Patriots First Alabama • Daily Brief

Montgomery Report

Thursday, February 26, 2026 — Covering Wednesday, Session Day 17

Senate Pro Tem Gudger Kills HB392: “The Right of the People to Choose Is Sacred”

Senate President Pro Tem Garlan Gudger declared HB392 officially dead on the Senate floor Wednesday. The bill to strip voters of the right to elect Public Service Commissioners will not move forward this session. Gudger said the bill “moved too fast, addressed the issue too narrowly, and did not provide the public with enough information about why it was even being proposed.”

Gudger was unequivocal: “The right of the people to choose the public officials who govern their lives is sacred and must not be surrendered.” Sponsor Rep. Chip Brown admitted he “did a poor job of actually putting out the message.” The bill collapsed under public pressure after WBRC’s recording exposed Alabama Power’s lobbyist pitching it behind closed doors. Eleven candidates have qualified for two PSC seats in the May primary—those elections will proceed.

Patriots First Position
This is what happens when the people pay attention. HB392 was filed in secret, pushed by Alabama Power’s lobbyist, and rushed through committee. It died because Alabamians showed up. But Gudger also warned of “well-funded interests from beyond our borders” coming into Alabama PSC races. The fight over who controls your power bill is not over—it just moved to the May ballot. Meanwhile, HB475 (see below) is the real reform bill. Watch it.
Passed

Passed House 2nd Amendment Sales Tax Holiday

The House passed the bill creating a sales tax holiday eliminating taxes on firearms and ammunition. Democrats filibustered; Republicans invoked cloture to force the vote.

Passed House Worship Service Disruption — Felony Penalties

Criminalizes disruptions of worship services. Passed the House after extended debate during the same filibuster session.

Passed House Gulf of Mexico Renaming

The House passed a measure to rename Alabama’s portion of the Gulf of Mexico, aligning with a broader national push.

Passed Senate Central Licensing Office

The Senate approved establishing a central office for professional licensing boards, aiming to streamline operations and reduce bureaucratic overhead across state agencies.
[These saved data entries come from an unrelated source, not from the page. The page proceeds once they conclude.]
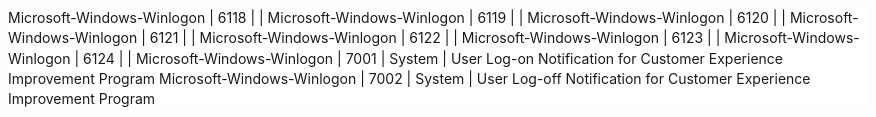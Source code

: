 Microsoft-Windows-Winlogon  |  6118        |           |
Microsoft-Windows-Winlogon  |  6119        |           |
Microsoft-Windows-Winlogon  |  6120        |           |
Microsoft-Windows-Winlogon  |  6121        |           |
Microsoft-Windows-Winlogon  |  6122        |           |
Microsoft-Windows-Winlogon  |  6123        |           |
Microsoft-Windows-Winlogon  |  6124        |           |
Microsoft-Windows-Winlogon  |  7001        |  System   |  User Log-on Notification for Customer Experience Improvement Program
Microsoft-Windows-Winlogon  |  7002        |  System   |  User Log-off Notification for Customer Experience Improvement Program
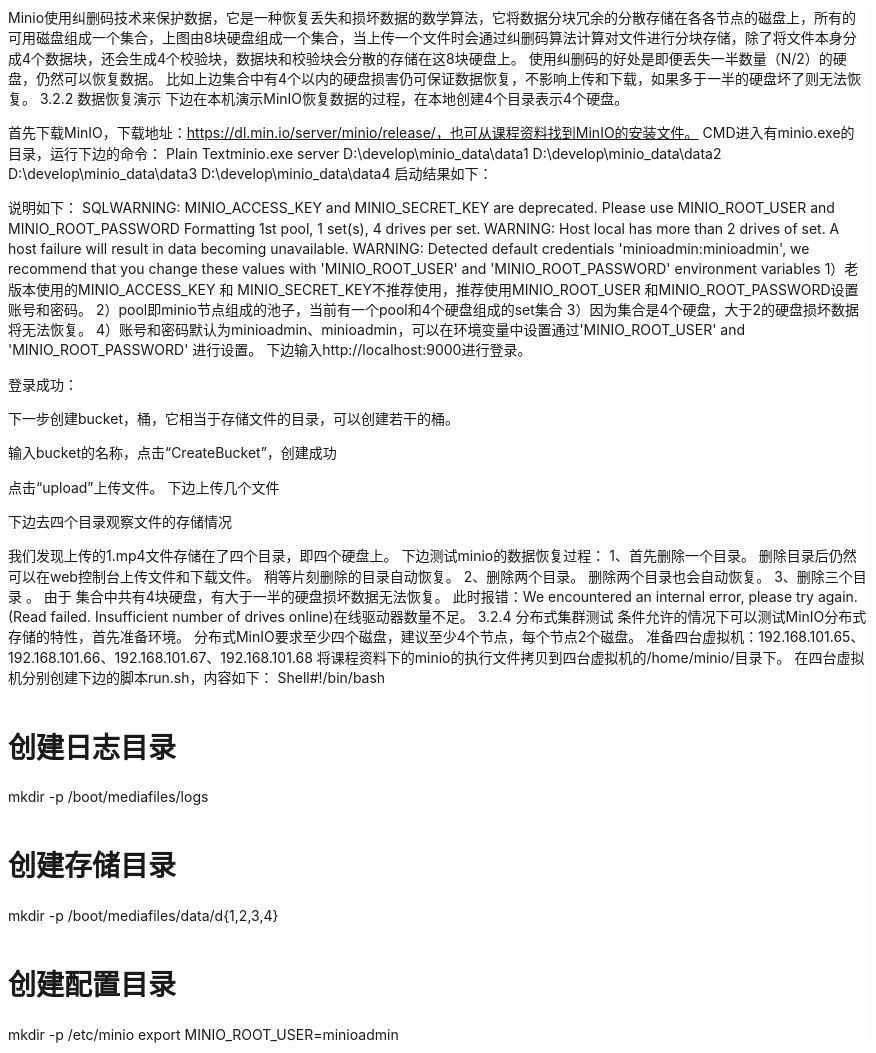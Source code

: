 Minio使用纠删码技术来保护数据，它是一种恢复丢失和损坏数据的数学算法，它将数据分块冗余的分散存储在各各节点的磁盘上，所有的可用磁盘组成一个集合，上图由8块硬盘组成一个集合，当上传一个文件时会通过纠删码算法计算对文件进行分块存储，除了将文件本身分成4个数据块，还会生成4个校验块，数据块和校验块会分散的存储在这8块硬盘上。
使用纠删码的好处是即便丢失一半数量（N/2）的硬盘，仍然可以恢复数据。 比如上边集合中有4个以内的硬盘损害仍可保证数据恢复，不影响上传和下载，如果多于一半的硬盘坏了则无法恢复。
3.2.2 数据恢复演示
下边在本机演示MinIO恢复数据的过程，在本地创建4个目录表示4个硬盘。

首先下载MinIO，下载地址：https://dl.min.io/server/minio/release/，也可从课程资料找到MinIO的安装文件。
CMD进入有minio.exe的目录，运行下边的命令：
Plain Textminio.exe server D:\develop\minio_data\data1  D:\develop\minio_data\data2  D:\develop\minio_data\data3  D:\develop\minio_data\data4
启动结果如下：

说明如下：
SQLWARNING: MINIO_ACCESS_KEY and MINIO_SECRET_KEY are deprecated.
         Please use MINIO_ROOT_USER and MINIO_ROOT_PASSWORD
Formatting 1st pool, 1 set(s), 4 drives per set.
WARNING: Host local has more than 2 drives of set. A host failure will result in data becoming unavailable.
WARNING: Detected default credentials 'minioadmin:minioadmin', we recommend that you change these values with 'MINIO_ROOT_USER' and 'MINIO_ROOT_PASSWORD' environment variables
1）老版本使用的MINIO_ACCESS_KEY 和 MINIO_SECRET_KEY不推荐使用，推荐使用MINIO_ROOT_USER 和MINIO_ROOT_PASSWORD设置账号和密码。
2）pool即minio节点组成的池子，当前有一个pool和4个硬盘组成的set集合
3）因为集合是4个硬盘，大于2的硬盘损坏数据将无法恢复。
4）账号和密码默认为minioadmin、minioadmin，可以在环境变量中设置通过'MINIO_ROOT_USER' and 'MINIO_ROOT_PASSWORD' 进行设置。
下边输入http://localhost:9000进行登录。

登录成功：

下一步创建bucket，桶，它相当于存储文件的目录，可以创建若干的桶。

输入bucket的名称，点击“CreateBucket”，创建成功

点击“upload”上传文件。
下边上传几个文件 

下边去四个目录观察文件的存储情况

我们发现上传的1.mp4文件存储在了四个目录，即四个硬盘上。
下边测试minio的数据恢复过程：
1、首先删除一个目录。
删除目录后仍然可以在web控制台上传文件和下载文件。
稍等片刻删除的目录自动恢复。
2、删除两个目录。
删除两个目录也会自动恢复。
3、删除三个目录 。
由于 集合中共有4块硬盘，有大于一半的硬盘损坏数据无法恢复。
此时报错：We encountered an internal error, please try again.  (Read failed.  Insufficient number of drives online)在线驱动器数量不足。
3.2.4 分布式集群测试
条件允许的情况下可以测试MinIO分布式存储的特性，首先准备环境。
分布式MinIO要求至少四个磁盘，建议至少4个节点，每个节点2个磁盘。
准备四台虚拟机：192.168.101.65、192.168.101.66、192.168.101.67、192.168.101.68
将课程资料下的minio的执行文件拷贝到四台虚拟机的/home/minio/目录下。
在四台虚拟机分别创建下边的脚本run.sh，内容如下：
Shell#!/bin/bash
# 创建日志目录
mkdir -p /boot/mediafiles/logs
# 创建存储目录
mkdir -p /boot/mediafiles/data/d{1,2,3,4}
# 创建配置目录
mkdir -p /etc/minio
export MINIO_ROOT_USER=minioadmin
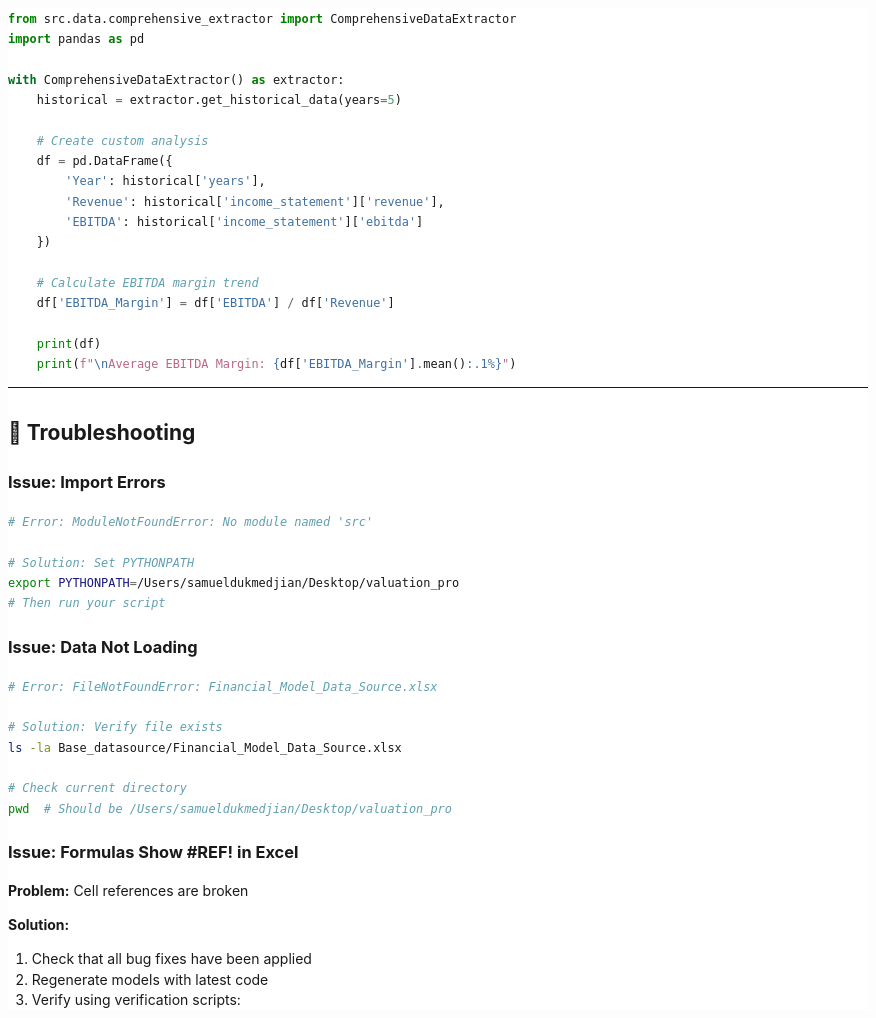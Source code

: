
 ```python
from src.data.comprehensive_extractor import ComprehensiveDataExtractor
import pandas as pd

with ComprehensiveDataExtractor() as extractor:
    historical = extractor.get_historical_data(years=5)

    # Create custom analysis
    df = pd.DataFrame({
        'Year': historical['years'],
        'Revenue': historical['income_statement']['revenue'],
        'EBITDA': historical['income_statement']['ebitda']
    })

    # Calculate EBITDA margin trend
    df['EBITDA_Margin'] = df['EBITDA'] / df['Revenue']

    print(df)
    print(f"\nAverage EBITDA Margin: {df['EBITDA_Margin'].mean():.1%}")
```

---

## 🔧 Troubleshooting

### Issue: Import Errors

```bash
# Error: ModuleNotFoundError: No module named 'src'

# Solution: Set PYTHONPATH
export PYTHONPATH=/Users/samueldukmedjian/Desktop/valuation_pro
# Then run your script
```

### Issue: Data Not Loading

```bash
# Error: FileNotFoundError: Financial_Model_Data_Source.xlsx

# Solution: Verify file exists
ls -la Base_datasource/Financial_Model_Data_Source.xlsx

# Check current directory
pwd  # Should be /Users/samueldukmedjian/Desktop/valuation_pro
```

### Issue: Formulas Show #REF! in Excel

**Problem:** Cell references are broken

**Solution:**
1. Check that all bug fixes have been applied
2. Regenerate models with latest code
3. Verify using verification scripts:
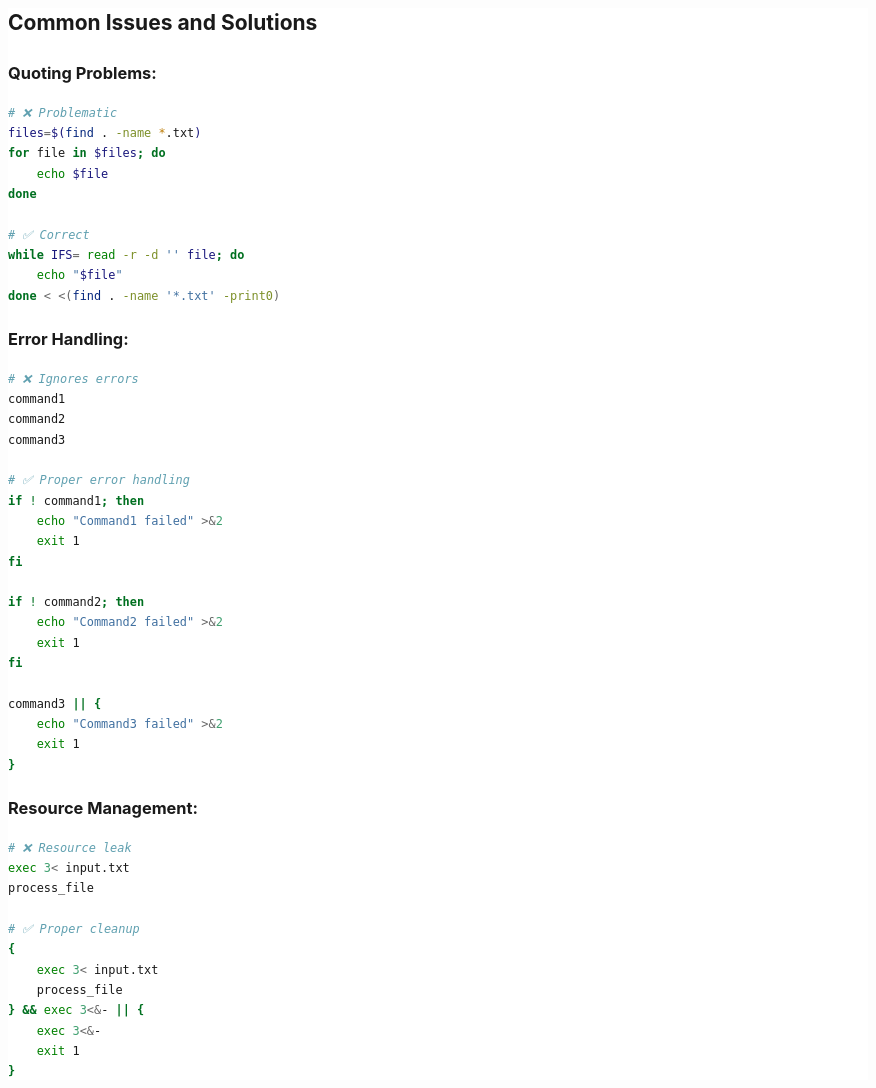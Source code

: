 ## Common Issues and Solutions

### Quoting Problems:
```bash
# ❌ Problematic
files=$(find . -name *.txt)
for file in $files; do
    echo $file
done

# ✅ Correct
while IFS= read -r -d '' file; do
    echo "$file"
done < <(find . -name '*.txt' -print0)
```

### Error Handling:
```bash
# ❌ Ignores errors
command1
command2
command3

# ✅ Proper error handling
if ! command1; then
    echo "Command1 failed" >&2
    exit 1
fi

if ! command2; then
    echo "Command2 failed" >&2
    exit 1
fi

command3 || {
    echo "Command3 failed" >&2
    exit 1
}
```

### Resource Management:
```bash
# ❌ Resource leak
exec 3< input.txt
process_file

# ✅ Proper cleanup
{
    exec 3< input.txt
    process_file
} && exec 3<&- || {
    exec 3<&-
    exit 1
}
```
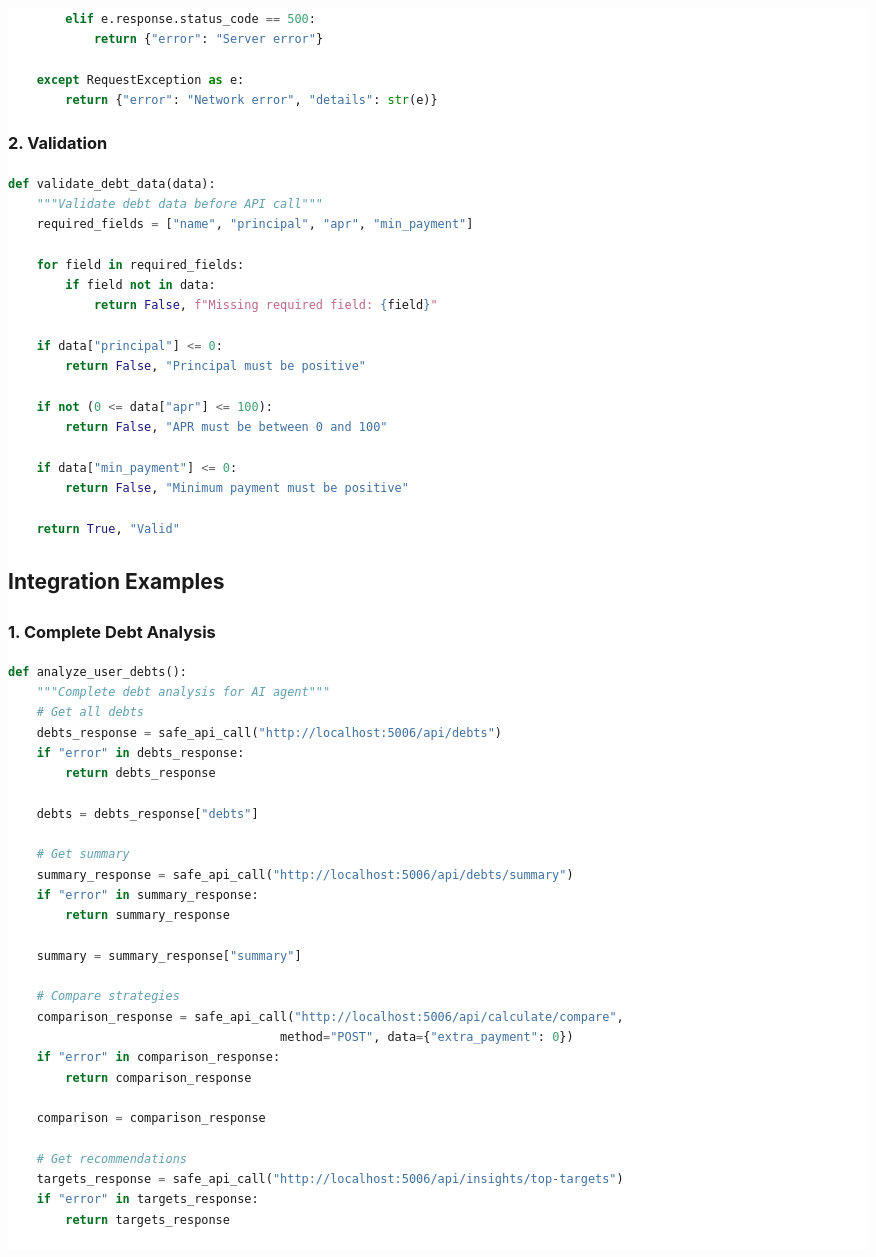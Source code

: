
 ```python
        elif e.response.status_code == 500:
            return {"error": "Server error"}
    
    except RequestException as e:
        return {"error": "Network error", "details": str(e)}
```

### 2. Validation
```python
def validate_debt_data(data):
    """Validate debt data before API call"""
    required_fields = ["name", "principal", "apr", "min_payment"]
    
    for field in required_fields:
        if field not in data:
            return False, f"Missing required field: {field}"
    
    if data["principal"] <= 0:
        return False, "Principal must be positive"
    
    if not (0 <= data["apr"] <= 100):
        return False, "APR must be between 0 and 100"
    
    if data["min_payment"] <= 0:
        return False, "Minimum payment must be positive"
    
    return True, "Valid"
```

## Integration Examples

### 1. Complete Debt Analysis
```python
def analyze_user_debts():
    """Complete debt analysis for AI agent"""
    # Get all debts
    debts_response = safe_api_call("http://localhost:5006/api/debts")
    if "error" in debts_response:
        return debts_response
    
    debts = debts_response["debts"]
    
    # Get summary
    summary_response = safe_api_call("http://localhost:5006/api/debts/summary")
    if "error" in summary_response:
        return summary_response
    
    summary = summary_response["summary"]
    
    # Compare strategies
    comparison_response = safe_api_call("http://localhost:5006/api/calculate/compare",
                                      method="POST", data={"extra_payment": 0})
    if "error" in comparison_response:
        return comparison_response
    
    comparison = comparison_response
    
    # Get recommendations
    targets_response = safe_api_call("http://localhost:5006/api/insights/top-targets")
    if "error" in targets_response:
        return targets_response
    
```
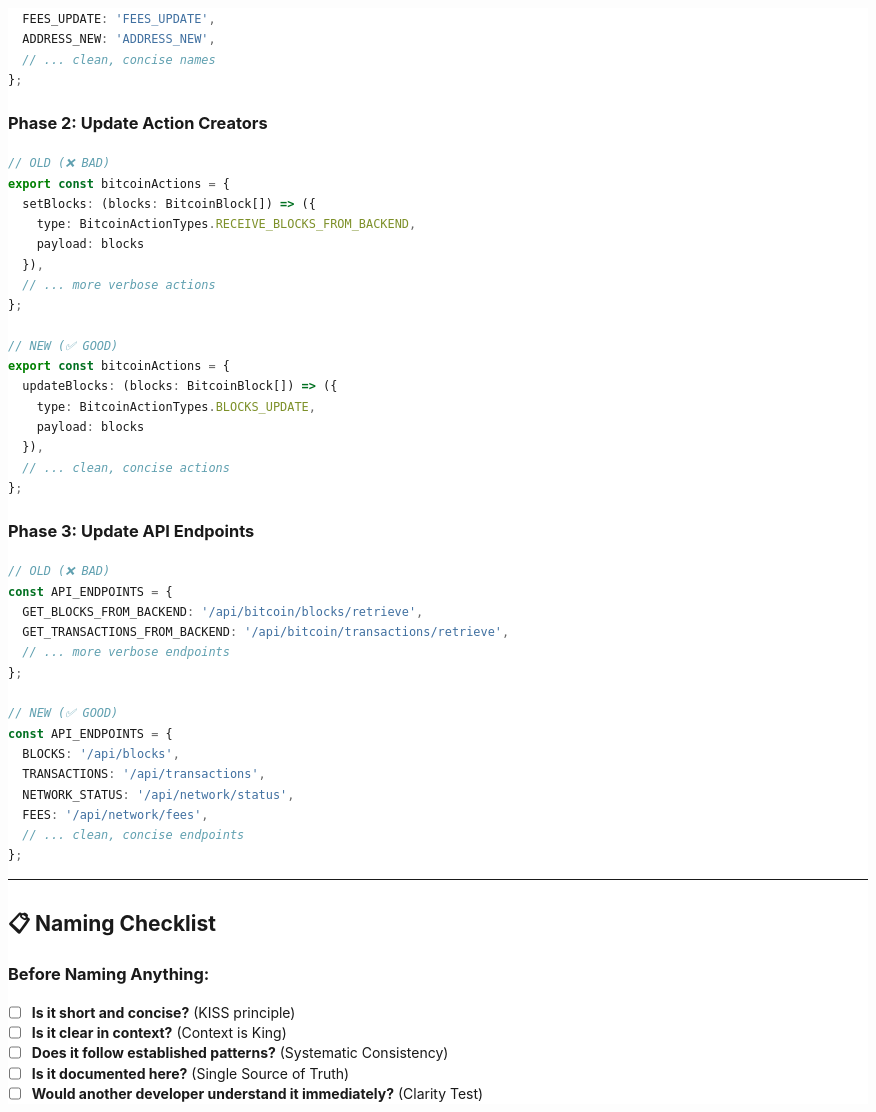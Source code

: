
 ```typescript
  FEES_UPDATE: 'FEES_UPDATE',
  ADDRESS_NEW: 'ADDRESS_NEW',
  // ... clean, concise names
};
```

### **Phase 2: Update Action Creators**
```typescript
// OLD (❌ BAD)
export const bitcoinActions = {
  setBlocks: (blocks: BitcoinBlock[]) => ({
    type: BitcoinActionTypes.RECEIVE_BLOCKS_FROM_BACKEND,
    payload: blocks
  }),
  // ... more verbose actions
};

// NEW (✅ GOOD)
export const bitcoinActions = {
  updateBlocks: (blocks: BitcoinBlock[]) => ({
    type: BitcoinActionTypes.BLOCKS_UPDATE,
    payload: blocks
  }),
  // ... clean, concise actions
};
```

### **Phase 3: Update API Endpoints**
```typescript
// OLD (❌ BAD)
const API_ENDPOINTS = {
  GET_BLOCKS_FROM_BACKEND: '/api/bitcoin/blocks/retrieve',
  GET_TRANSACTIONS_FROM_BACKEND: '/api/bitcoin/transactions/retrieve',
  // ... more verbose endpoints
};

// NEW (✅ GOOD)
const API_ENDPOINTS = {
  BLOCKS: '/api/blocks',
  TRANSACTIONS: '/api/transactions',
  NETWORK_STATUS: '/api/network/status',
  FEES: '/api/network/fees',
  // ... clean, concise endpoints
};
```

---

## 📋 **Naming Checklist**

### **Before Naming Anything:**
- [ ] **Is it short and concise?** (KISS principle)
- [ ] **Is it clear in context?** (Context is King)
- [ ] **Does it follow established patterns?** (Systematic Consistency)
- [ ] **Is it documented here?** (Single Source of Truth)
- [ ] **Would another developer understand it immediately?** (Clarity Test)

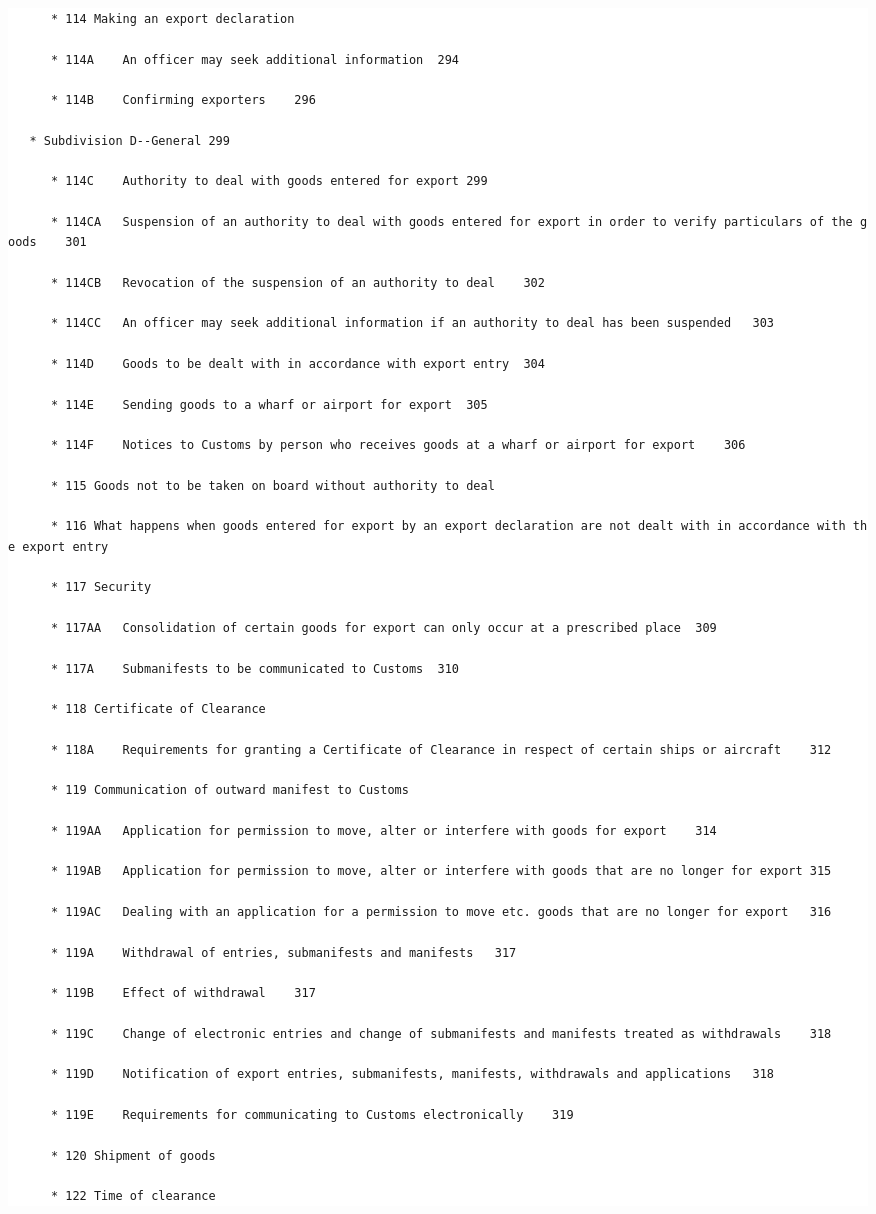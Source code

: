           * 114 Making an export declaration 

          * 114A	An officer may seek additional information	294

          * 114B	Confirming exporters	296

       * Subdivision D--General	299

          * 114C	Authority to deal with goods entered for export	299

          * 114CA	Suspension of an authority to deal with goods entered for export in order to verify particulars of the goods	301

          * 114CB	Revocation of the suspension of an authority to deal	302

          * 114CC	An officer may seek additional information if an authority to deal has been suspended	303

          * 114D	Goods to be dealt with in accordance with export entry	304

          * 114E	Sending goods to a wharf or airport for export	305

          * 114F	Notices to Customs by person who receives goods at a wharf or airport for export	306

          * 115 Goods not to be taken on board without authority to deal 

          * 116 What happens when goods entered for export by an export declaration are not dealt with in accordance with the export entry 

          * 117 Security 

          * 117AA	Consolidation of certain goods for export can only occur at a prescribed place	309

          * 117A	Submanifests to be communicated to Customs	310

          * 118 Certificate of Clearance 

          * 118A	Requirements for granting a Certificate of Clearance in respect of certain ships or aircraft	312

          * 119 Communication of outward manifest to Customs 

          * 119AA	Application for permission to move, alter or interfere with goods for export	314

          * 119AB	Application for permission to move, alter or interfere with goods that are no longer for export	315

          * 119AC	Dealing with an application for a permission to move etc. goods that are no longer for export	316

          * 119A	Withdrawal of entries, submanifests and manifests	317

          * 119B	Effect of withdrawal	317

          * 119C	Change of electronic entries and change of submanifests and manifests treated as withdrawals	318

          * 119D	Notification of export entries, submanifests, manifests, withdrawals and applications	318

          * 119E	Requirements for communicating to Customs electronically	319

          * 120 Shipment of goods 

          * 122 Time of clearance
Passed Senate Abstinence-Based Sex Education Requirement

The Senate passed a bill emphasizing abstinence-based instruction and restricting discussion of contraceptives in K–12 schools.

Committee Action

Advanced SB197 — Food Truck Freedom

Moved out of committee Wednesday. Reduces regulatory barriers for food truck operators across Alabama.

Advanced HB136 — Emergency Powers Reform

Advanced out of committee. Reforms executive emergency powers—a priority for conservatives since the COVID-era overreach debate.

Advanced SB269 — Rural Medical Care Access

Sen. Bobby Singleton’s priority bill to expand medical care access and improve emergency response times in rural areas. Advancing as a bipartisan effort backed by the Association of County Commissions.

PSC Reform — The Real Bill

New HB475 — PSC Accountability & Rate Transparency

Rep. Mack Butler introduced HB475, a bill that does what HB392 never did—address actual rate accountability. The bill requires the PSC to hold annual public meetings under the Open Meetings Act, excludes lobbying costs from rate calculations passed to consumers, and includes an impeachment mechanism for commissioners who fail to comply. Alabama hasn’t had open public rate hearings since 1982. This bill forces them.

Patriots First Position
This is the reform we called for. Keep elections. Add transparency. Stop passing lobbying costs to ratepayers. HB475 keeps the voters in charge while forcing the PSC to face the public every year. We will track this bill closely.
Leadership

Appointed James Lomax Named Majority Whip

House Majority Leader Paul Lee filled out his leadership team by appointing Rep. James Lomax as majority whip. Rep. Chip Brown continues as caucus vice chairman. The Alabama GOP also released its Week 6 legislative recap.

Floor Fights

Democrats Filibuster, Republicans Invoke Cloture

The House floor session on Day 17 extended late as Democrats filibustered the special order calendar. Republicans invoked cloture to cut debate on the 2A Sales Tax Holiday and church disruption bills. Rep. Sam McCampbell criticized the cloture votes, saying “nobody got to talk about the merits of the bill.” The partisan tension is running hot with 13 legislative days remaining.

Also Noted

House Democrats Hold Healthcare Press Conference

The House Democratic Caucus highlighted rural healthcare improvements, farmer cost-sharing, and AI regulation. Multiple AI oversight bills have been filed. House Minority Leader Anthony Daniels pushed organ donor protections inspired by his personal kidney transplant experience.

ALGOP Chairman Race Update

A candidate who pushed to expel a powerful lawmaker has dropped out of the race ahead of the March 7 election, narrowing the field for the Alabama Republican Party chairmanship.